THE PROBLEM -
Could you set down exactly the lines in the records below between the line holding "- **Analytics**: Usage" and the line holding "## 📄 License", inclusive?

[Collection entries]
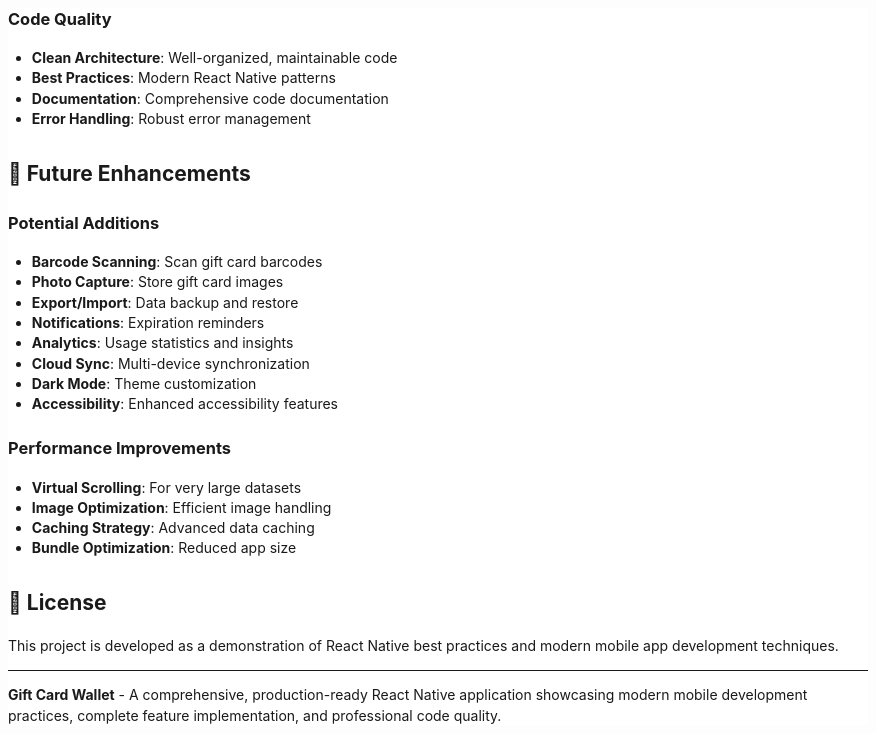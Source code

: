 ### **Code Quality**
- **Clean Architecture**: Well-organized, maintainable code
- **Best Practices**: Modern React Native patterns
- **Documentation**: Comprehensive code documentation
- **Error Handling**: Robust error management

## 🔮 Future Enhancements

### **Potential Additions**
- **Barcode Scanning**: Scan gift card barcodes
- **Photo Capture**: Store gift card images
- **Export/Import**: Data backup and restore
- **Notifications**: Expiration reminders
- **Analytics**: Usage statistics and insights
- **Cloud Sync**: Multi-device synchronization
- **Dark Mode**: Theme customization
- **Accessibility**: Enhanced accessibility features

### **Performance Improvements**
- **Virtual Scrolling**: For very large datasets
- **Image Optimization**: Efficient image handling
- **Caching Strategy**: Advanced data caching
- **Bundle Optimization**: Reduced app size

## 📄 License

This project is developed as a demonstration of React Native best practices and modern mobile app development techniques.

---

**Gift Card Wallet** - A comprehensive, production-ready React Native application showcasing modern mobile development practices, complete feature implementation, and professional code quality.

--

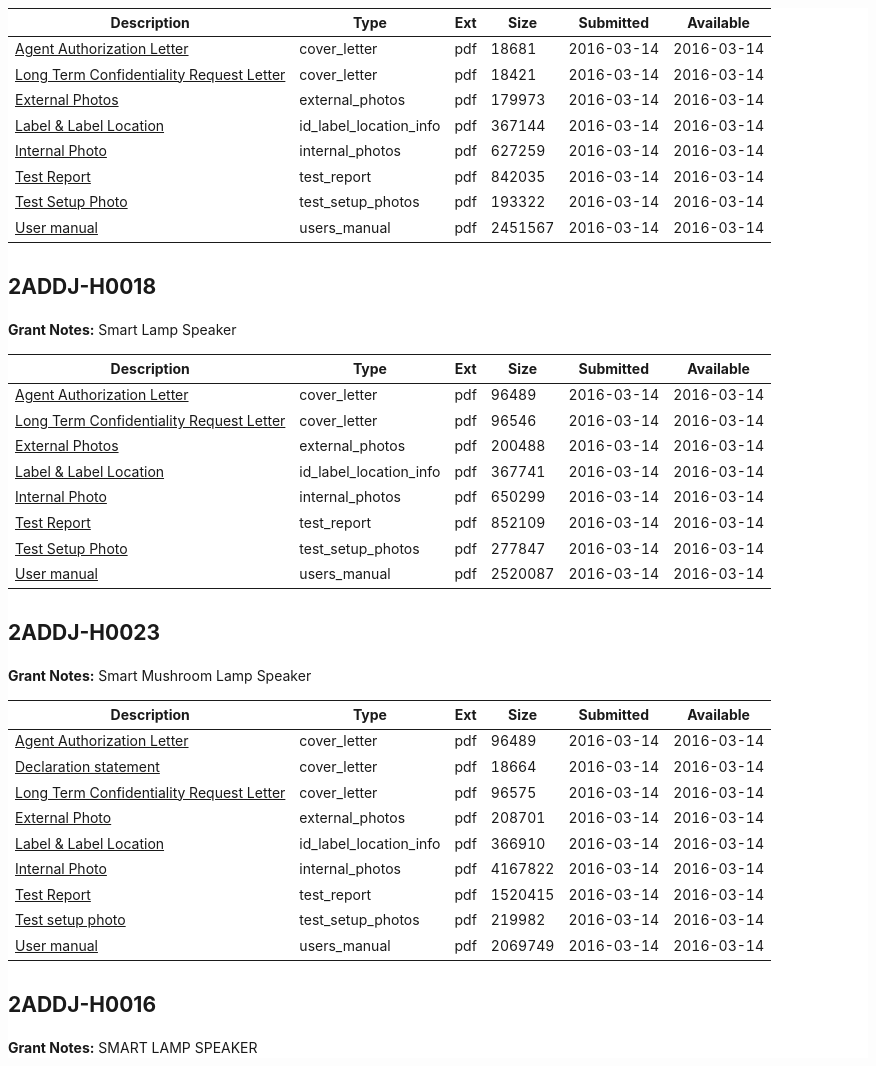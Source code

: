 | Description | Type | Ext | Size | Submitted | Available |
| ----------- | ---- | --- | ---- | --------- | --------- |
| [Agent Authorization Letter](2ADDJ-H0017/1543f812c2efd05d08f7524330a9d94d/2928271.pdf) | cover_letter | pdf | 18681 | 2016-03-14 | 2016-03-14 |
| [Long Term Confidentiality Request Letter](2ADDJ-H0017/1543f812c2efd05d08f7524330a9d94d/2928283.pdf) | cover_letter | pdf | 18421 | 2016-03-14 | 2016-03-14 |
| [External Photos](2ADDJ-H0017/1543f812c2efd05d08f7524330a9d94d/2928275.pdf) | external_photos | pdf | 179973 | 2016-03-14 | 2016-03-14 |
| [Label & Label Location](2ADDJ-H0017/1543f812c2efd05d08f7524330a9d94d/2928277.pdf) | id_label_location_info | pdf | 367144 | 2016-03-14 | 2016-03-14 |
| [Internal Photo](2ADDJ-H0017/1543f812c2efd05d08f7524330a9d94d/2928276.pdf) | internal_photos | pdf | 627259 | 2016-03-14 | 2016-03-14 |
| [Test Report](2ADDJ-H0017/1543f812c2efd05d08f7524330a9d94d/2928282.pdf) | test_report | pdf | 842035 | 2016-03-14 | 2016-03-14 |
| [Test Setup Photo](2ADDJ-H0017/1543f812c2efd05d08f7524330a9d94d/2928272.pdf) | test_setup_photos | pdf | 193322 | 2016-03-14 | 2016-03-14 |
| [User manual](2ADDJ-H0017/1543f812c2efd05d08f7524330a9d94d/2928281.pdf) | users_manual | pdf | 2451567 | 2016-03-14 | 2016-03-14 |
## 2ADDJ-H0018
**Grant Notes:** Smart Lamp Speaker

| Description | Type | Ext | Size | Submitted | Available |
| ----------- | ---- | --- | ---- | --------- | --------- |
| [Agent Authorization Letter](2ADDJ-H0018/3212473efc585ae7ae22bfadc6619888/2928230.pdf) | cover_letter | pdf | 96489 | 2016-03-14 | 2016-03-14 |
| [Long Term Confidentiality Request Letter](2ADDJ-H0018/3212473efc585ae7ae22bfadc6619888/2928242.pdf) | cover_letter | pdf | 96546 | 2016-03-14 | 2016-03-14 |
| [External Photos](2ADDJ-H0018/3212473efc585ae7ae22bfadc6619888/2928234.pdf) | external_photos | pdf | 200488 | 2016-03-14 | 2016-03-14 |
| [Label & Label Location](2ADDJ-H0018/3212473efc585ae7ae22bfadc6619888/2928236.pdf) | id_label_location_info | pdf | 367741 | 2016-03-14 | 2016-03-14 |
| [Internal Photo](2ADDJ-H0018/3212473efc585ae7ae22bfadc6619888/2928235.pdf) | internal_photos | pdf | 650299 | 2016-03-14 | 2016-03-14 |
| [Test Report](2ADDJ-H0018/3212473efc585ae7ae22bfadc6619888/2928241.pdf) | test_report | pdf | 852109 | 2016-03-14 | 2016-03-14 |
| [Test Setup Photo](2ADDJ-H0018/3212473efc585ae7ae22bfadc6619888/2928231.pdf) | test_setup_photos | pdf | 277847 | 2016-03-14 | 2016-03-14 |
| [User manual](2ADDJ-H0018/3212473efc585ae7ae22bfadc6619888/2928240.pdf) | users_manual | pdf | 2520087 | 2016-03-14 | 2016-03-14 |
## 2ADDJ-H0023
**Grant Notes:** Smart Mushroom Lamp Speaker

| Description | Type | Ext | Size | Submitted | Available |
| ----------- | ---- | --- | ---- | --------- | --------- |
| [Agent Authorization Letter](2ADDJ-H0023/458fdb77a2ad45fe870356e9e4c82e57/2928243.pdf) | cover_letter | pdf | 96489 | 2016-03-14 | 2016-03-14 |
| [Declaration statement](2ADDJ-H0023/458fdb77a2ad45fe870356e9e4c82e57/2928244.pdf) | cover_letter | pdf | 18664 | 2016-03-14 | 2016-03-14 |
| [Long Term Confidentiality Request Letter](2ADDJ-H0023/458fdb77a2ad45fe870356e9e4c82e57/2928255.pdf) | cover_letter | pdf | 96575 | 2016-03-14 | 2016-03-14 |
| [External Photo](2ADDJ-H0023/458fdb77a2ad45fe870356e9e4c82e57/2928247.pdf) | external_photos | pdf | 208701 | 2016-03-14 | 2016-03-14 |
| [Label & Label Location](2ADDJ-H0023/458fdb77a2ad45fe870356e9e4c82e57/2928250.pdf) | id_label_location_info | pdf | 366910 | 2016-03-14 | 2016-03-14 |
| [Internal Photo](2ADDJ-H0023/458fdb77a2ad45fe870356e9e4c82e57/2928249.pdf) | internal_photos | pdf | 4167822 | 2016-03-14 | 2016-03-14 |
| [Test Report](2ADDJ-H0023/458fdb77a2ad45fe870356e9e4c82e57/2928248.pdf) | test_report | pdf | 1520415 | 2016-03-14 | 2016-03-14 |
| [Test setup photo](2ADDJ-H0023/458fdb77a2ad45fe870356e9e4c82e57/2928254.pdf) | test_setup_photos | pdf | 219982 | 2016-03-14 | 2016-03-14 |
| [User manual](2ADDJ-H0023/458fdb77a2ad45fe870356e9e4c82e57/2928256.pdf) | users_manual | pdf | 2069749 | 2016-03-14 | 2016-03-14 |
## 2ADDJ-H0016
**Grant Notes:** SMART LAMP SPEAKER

ANSWER SECTION -
- **Analytics**: Usage statistics and insights
- **Cloud Sync**: Multi-device synchronization
- **Dark Mode**: Theme customization
- **Accessibility**: Enhanced accessibility features

### **Performance Improvements**
- **Virtual Scrolling**: For very large datasets
- **Image Optimization**: Efficient image handling
- **Caching Strategy**: Advanced data caching
- **Bundle Optimization**: Reduced app size

## 📄 License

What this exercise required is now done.